Examples of using "“sono" in a sentence and their dutch translations:
Ik ben uitgeput.
Zij zijn leraren.
- Ik ben opmerkzaam.
- Ik ben oplettend.
Ik ben weer thuis.
Zij zijn.
Ik ben vrij.
Ik ben.
Ik ben stil.
Ze is oud.
- Ik ben homo.
- Ik ben gay.
- Ze hebben het druk.
- Zij hebben het druk.
Ze zijn klein.
- Ze zijn ongevaarlijk.
- Zij zijn ongevaarlijk.
- Ze zijn onschadelijk.
- Zij zijn onschadelijk.
Ze zijn goed.
- Ze zijn fantastisch.
- Zij zijn fantastisch.
- Ik heb het erg druk.
- Ik heb erg veel te doen.
Ik ben bezig.
Ik ben dronken.
Ik ben uitgehongerd.
Ik ben naakt!
- Ik ben bevooroordeeld.
- Ik ben partijdig.
- Ik ben vooringenomen.
Ik ben rechtshandig.
Ik ben voorzichtig.
Ik ben weerloos.
Ik ben moe.
Ik ben moe.
Ik ben bekaf.
- Ik ben partijdig.
- Ik ben vooringenomen.
Ik ben niet naïef.

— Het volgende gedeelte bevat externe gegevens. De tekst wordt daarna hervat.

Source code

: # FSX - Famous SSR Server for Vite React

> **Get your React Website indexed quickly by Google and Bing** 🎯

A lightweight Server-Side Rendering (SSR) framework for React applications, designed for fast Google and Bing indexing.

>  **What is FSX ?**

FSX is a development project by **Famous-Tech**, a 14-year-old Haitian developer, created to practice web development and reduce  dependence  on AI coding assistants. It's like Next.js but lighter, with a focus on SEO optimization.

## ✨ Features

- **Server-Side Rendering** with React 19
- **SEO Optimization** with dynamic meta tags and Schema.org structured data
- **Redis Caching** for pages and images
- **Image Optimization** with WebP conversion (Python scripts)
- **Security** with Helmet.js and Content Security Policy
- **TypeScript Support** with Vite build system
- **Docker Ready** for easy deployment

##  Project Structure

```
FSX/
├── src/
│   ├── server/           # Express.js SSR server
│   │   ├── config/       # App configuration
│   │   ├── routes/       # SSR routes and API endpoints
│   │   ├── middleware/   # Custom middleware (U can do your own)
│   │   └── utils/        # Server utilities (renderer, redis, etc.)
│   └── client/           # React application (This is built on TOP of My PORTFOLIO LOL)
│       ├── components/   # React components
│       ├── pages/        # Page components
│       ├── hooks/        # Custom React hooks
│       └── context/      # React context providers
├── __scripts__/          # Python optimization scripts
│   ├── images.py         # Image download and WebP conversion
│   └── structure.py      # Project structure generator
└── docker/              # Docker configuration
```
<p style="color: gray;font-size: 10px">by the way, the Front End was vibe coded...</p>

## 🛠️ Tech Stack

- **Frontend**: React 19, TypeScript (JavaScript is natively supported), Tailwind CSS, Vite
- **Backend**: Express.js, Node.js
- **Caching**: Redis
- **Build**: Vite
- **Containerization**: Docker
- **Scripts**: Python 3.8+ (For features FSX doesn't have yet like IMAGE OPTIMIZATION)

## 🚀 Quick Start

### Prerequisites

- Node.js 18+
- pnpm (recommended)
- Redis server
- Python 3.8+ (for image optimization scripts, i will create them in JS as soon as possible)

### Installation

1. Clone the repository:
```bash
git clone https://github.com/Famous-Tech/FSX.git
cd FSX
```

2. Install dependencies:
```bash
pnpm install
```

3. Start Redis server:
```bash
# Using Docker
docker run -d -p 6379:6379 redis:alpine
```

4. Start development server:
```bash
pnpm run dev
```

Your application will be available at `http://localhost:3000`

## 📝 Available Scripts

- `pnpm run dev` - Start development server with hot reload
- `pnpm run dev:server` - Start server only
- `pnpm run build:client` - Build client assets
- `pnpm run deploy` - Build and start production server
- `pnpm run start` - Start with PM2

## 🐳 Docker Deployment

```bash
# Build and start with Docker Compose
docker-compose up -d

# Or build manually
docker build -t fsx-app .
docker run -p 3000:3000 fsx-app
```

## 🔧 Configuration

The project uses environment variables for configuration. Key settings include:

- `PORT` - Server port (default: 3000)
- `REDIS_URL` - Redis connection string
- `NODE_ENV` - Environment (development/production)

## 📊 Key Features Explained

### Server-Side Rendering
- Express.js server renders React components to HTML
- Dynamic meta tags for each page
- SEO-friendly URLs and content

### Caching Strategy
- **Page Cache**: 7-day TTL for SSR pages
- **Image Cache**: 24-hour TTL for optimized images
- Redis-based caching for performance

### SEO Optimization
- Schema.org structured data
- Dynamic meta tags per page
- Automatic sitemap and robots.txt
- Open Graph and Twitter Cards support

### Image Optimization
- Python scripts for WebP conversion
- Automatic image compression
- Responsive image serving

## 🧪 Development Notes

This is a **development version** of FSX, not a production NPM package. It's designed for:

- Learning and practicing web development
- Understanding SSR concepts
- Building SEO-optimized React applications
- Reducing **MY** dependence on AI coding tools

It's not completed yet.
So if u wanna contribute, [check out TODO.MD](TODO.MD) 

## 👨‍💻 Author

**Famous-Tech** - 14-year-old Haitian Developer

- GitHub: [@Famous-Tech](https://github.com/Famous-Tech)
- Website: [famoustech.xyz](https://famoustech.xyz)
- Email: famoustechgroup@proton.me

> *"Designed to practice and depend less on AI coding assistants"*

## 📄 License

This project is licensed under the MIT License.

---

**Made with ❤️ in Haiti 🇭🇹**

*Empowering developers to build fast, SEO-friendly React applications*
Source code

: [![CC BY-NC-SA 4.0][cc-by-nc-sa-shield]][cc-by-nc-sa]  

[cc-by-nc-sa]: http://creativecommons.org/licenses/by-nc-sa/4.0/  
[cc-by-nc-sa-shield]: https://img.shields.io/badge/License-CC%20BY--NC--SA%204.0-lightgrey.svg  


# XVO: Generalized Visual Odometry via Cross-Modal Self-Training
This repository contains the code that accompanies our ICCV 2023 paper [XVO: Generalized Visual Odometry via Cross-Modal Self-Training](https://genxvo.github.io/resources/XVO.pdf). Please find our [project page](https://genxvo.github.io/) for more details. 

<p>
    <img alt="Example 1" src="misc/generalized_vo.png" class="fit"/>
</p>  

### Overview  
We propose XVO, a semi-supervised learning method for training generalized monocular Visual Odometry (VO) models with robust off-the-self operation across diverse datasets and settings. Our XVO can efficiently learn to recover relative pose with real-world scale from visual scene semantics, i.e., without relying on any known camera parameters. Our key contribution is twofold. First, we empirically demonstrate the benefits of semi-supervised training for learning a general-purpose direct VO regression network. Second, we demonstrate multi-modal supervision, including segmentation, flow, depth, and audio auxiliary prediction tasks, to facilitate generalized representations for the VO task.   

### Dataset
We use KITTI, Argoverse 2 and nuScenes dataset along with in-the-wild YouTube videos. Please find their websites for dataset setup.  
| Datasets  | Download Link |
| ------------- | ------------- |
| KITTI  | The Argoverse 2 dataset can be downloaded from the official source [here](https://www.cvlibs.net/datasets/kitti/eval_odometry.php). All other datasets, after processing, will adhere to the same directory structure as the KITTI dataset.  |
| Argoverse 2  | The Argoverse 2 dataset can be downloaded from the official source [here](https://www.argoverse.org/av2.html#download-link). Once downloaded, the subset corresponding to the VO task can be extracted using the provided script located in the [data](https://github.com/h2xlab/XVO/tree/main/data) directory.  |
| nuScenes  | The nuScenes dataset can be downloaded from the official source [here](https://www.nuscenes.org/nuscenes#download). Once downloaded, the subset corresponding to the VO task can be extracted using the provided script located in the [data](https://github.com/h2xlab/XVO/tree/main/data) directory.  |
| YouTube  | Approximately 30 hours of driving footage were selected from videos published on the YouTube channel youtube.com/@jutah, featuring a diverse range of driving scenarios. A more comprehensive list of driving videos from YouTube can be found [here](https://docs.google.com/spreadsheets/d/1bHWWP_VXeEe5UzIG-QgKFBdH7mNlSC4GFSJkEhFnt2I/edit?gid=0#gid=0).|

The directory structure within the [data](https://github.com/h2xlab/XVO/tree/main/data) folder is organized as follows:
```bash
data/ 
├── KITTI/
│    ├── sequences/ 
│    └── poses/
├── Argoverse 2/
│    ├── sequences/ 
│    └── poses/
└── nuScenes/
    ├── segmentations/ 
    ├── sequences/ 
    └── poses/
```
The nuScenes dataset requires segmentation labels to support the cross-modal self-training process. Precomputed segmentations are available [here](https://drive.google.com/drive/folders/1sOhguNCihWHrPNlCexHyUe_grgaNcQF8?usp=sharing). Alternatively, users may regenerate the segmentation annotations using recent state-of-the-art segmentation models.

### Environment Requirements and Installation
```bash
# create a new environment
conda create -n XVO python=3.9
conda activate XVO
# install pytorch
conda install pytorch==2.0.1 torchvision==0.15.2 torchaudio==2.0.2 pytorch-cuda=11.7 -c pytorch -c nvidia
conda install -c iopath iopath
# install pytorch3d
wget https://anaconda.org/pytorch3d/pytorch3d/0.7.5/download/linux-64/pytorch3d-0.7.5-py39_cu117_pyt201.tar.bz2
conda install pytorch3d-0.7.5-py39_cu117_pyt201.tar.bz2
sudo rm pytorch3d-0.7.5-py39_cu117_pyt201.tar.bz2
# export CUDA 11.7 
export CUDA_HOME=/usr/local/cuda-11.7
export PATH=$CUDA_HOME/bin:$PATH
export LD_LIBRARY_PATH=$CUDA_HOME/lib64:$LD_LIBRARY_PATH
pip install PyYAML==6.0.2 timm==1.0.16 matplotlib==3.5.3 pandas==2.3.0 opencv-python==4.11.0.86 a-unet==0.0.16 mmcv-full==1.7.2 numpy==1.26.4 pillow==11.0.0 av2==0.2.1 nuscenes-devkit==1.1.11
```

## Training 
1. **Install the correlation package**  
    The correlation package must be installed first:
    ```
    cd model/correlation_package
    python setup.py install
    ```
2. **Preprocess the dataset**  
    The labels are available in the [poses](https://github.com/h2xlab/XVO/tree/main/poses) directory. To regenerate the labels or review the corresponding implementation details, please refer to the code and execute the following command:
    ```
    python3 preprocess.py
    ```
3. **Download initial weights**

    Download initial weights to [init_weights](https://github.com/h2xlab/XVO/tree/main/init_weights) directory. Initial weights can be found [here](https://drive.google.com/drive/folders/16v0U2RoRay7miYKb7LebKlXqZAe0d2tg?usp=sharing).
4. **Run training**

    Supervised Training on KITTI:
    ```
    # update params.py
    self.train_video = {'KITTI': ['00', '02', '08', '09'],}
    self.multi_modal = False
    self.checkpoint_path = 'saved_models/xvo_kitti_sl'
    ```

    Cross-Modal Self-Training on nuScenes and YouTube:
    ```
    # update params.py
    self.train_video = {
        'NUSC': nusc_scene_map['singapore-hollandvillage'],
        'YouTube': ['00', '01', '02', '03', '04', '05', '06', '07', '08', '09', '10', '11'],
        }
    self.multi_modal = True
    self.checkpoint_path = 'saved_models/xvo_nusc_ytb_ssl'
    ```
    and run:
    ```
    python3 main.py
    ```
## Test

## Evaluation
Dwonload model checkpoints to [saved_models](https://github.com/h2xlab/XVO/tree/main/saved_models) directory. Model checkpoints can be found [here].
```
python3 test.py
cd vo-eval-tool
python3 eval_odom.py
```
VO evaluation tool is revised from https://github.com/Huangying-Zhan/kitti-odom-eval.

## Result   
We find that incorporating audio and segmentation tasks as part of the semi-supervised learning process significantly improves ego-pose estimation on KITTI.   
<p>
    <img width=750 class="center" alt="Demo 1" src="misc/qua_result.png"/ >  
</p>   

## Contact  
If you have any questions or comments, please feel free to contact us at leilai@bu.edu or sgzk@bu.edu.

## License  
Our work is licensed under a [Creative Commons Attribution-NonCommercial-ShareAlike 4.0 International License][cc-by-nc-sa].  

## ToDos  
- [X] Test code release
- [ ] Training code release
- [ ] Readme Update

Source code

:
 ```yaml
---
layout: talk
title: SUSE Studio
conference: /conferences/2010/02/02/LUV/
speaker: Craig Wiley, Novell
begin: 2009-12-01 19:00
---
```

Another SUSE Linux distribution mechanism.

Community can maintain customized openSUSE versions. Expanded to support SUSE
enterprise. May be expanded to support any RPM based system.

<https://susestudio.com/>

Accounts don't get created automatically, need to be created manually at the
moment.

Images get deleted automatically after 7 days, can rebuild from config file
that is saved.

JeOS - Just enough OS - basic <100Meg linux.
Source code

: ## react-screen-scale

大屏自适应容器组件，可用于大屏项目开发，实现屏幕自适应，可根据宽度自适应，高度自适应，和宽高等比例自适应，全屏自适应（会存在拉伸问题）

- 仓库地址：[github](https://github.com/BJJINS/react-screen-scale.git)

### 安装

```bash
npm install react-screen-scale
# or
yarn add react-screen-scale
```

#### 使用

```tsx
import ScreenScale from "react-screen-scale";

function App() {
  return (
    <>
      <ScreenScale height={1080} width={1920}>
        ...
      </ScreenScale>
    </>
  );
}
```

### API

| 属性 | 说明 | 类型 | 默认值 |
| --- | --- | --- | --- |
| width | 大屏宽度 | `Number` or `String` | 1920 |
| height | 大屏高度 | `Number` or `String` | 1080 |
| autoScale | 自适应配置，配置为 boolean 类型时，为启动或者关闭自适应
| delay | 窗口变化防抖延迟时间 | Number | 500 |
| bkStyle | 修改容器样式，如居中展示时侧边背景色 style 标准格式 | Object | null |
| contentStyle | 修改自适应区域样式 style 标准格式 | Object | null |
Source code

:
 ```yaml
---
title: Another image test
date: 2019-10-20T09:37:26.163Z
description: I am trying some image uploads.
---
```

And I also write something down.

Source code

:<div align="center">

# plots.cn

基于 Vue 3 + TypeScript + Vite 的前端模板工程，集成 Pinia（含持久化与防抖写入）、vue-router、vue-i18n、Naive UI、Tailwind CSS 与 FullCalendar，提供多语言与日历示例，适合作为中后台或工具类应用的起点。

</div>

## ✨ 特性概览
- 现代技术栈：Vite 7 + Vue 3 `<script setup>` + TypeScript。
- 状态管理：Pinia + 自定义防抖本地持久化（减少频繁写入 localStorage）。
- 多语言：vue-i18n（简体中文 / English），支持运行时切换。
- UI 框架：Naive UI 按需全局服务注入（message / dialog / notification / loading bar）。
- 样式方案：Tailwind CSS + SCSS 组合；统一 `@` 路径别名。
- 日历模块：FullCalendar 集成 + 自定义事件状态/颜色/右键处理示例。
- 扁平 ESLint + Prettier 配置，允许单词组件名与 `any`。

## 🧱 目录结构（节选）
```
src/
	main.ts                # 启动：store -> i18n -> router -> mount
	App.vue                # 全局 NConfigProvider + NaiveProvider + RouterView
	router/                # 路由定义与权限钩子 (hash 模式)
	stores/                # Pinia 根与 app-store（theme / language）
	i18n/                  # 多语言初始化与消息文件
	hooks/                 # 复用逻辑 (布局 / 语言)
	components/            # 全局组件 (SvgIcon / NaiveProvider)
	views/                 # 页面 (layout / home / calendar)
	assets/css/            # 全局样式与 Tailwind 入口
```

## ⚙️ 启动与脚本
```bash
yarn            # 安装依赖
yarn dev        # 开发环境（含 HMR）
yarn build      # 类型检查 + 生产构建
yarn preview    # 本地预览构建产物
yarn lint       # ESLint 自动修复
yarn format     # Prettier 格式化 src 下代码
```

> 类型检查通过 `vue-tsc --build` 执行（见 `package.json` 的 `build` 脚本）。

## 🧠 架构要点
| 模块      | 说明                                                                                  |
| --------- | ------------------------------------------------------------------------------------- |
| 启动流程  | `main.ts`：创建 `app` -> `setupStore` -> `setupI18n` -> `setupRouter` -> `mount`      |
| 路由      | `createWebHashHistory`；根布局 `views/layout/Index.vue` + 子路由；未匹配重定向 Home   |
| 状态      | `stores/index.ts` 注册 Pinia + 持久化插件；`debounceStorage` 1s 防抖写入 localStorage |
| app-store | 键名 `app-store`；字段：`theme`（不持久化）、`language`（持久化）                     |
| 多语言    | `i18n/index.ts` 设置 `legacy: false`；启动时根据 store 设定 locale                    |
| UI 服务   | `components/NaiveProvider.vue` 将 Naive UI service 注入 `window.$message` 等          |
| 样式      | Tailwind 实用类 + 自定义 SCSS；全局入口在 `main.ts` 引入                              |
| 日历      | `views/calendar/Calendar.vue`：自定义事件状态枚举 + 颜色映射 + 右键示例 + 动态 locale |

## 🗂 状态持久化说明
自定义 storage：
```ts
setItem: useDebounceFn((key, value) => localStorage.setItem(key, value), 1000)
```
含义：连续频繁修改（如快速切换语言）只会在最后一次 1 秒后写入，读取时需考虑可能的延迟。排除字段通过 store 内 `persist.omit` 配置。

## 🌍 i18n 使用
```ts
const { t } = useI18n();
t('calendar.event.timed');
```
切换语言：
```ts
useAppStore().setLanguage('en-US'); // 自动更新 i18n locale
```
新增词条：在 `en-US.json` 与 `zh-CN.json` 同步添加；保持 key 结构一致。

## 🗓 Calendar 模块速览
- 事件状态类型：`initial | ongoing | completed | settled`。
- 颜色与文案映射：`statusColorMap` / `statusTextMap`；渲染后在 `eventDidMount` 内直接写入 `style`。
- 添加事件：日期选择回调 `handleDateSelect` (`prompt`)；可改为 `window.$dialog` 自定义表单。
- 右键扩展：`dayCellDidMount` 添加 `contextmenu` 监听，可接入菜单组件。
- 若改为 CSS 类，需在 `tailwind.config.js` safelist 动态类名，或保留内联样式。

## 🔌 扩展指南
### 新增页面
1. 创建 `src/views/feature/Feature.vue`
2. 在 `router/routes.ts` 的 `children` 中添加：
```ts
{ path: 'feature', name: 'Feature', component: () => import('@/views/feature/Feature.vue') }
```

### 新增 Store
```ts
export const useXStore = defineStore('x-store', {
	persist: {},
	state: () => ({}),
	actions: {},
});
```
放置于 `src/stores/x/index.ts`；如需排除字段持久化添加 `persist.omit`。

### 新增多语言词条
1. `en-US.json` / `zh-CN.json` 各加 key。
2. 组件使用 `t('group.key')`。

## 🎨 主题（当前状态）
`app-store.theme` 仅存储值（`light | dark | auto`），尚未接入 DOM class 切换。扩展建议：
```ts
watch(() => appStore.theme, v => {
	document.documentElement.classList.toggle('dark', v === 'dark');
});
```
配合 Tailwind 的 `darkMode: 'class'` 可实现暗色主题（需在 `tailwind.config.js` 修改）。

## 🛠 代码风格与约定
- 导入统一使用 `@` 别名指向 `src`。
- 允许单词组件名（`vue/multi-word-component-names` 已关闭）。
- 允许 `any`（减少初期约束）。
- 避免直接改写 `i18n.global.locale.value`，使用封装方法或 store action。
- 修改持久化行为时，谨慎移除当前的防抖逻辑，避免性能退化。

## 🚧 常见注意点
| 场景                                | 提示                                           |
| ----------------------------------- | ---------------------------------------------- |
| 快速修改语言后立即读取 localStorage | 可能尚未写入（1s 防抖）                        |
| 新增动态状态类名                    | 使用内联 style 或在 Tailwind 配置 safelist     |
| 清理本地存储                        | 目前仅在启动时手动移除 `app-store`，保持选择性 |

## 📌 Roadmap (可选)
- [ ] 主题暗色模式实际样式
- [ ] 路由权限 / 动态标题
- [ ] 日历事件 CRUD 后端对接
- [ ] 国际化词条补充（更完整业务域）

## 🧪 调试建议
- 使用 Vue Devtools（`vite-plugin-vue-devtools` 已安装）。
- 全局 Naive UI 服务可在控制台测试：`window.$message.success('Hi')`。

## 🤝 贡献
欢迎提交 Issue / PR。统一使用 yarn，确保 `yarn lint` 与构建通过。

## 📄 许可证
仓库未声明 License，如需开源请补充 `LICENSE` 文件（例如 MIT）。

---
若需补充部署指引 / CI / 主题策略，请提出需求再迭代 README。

Ik ben alleen optimistisch.
Ik ben kleurenblind.
- Ik ben getrouwd.
- Ik ben gehuwd.
Ze zijn modderig.
Ze zijn kunstenaars.
- Zij zijn dokters.
- Zij zijn artsen.
Ik ben astigmatisch.
Ik ben mooi.
Ik ben dik.
Ik ben lui.
Ik ben rustig.
Ik ben dronken.
Ik ben dood.
- Ik ben veganist.
- Ik ben een veganist.
Ik ben linkshandig.
Ik voel me duizelig.
Ik ben klaar.
Ik ben makkelijk in de omgang.
Ik ben opgewonden.
Ik ben wanhopig.
Ik ben oud.
Ik ben dronken.
Zijn zij Amerikaans?
Zijn ze tevreden?
Ik ben de weg kwijt.
Ik ben gewond.
Ik ben Italiaans.
Ik ben lang.
Ik ben moe!
- Ik ben Turkse.
- Ik ben Turk.
- Ze zijn weg.
- Zij zijn weg.
Ze zijn gewapend.
Ik ben Amerikaans.
Ik ben ertegen.
Ik ben gek.
- Ze zijn klaar.
- Zij zijn klaar.
Ik ben arm.
- Ze zijn vertrokken.
- Zij zijn vertrokken.
- Ze zijn veranderd.
- Zij zijn veranderd.
Ze zijn prachtig.
- Ze zijn raar.
- Zij zijn raar.
Wij zijn een tweeling.
- Ze zitten vast.
- Zij zitten vast.
- Ze zitten gevangen.
- Zij zitten gevangen.
Zij zijn verraders.
- Ze zijn stil.
- Zij zijn stil.
- Ze zijn nieuw.
- Zij zijn nieuw.
- Ze zijn prachtig.
- Ze zijn schattig.
- Zij zijn schattig.
- Zij zijn prachtig.
- Ze zijn geïnteresseerd.
- Zij zijn geïnteresseerd.
- Ze zijn onder de indruk.
- Zij zijn onder de indruk.
Zij zijn buitenlanders.
Zij zijn fantastisch.
- Ze zijn uitgeput.
- Zij zijn uitgeput.
- Ze zijn kwaadaardig.
- Zij zijn kwaadaardig.
- Ze zijn anders.
- Zij zijn anders.
Zij zijn gevaarlijk.
- Het zijn neven en nichten.
- Ze zijn neven en nichten.
- Ze zijn neven.
- Het zijn neven.
Ze zijn Aziatisch.
Zij zijn alleen.
Ze zijn in leven.
Ze vielen.
Ik maak me zorgen.
Ik ben beledigd.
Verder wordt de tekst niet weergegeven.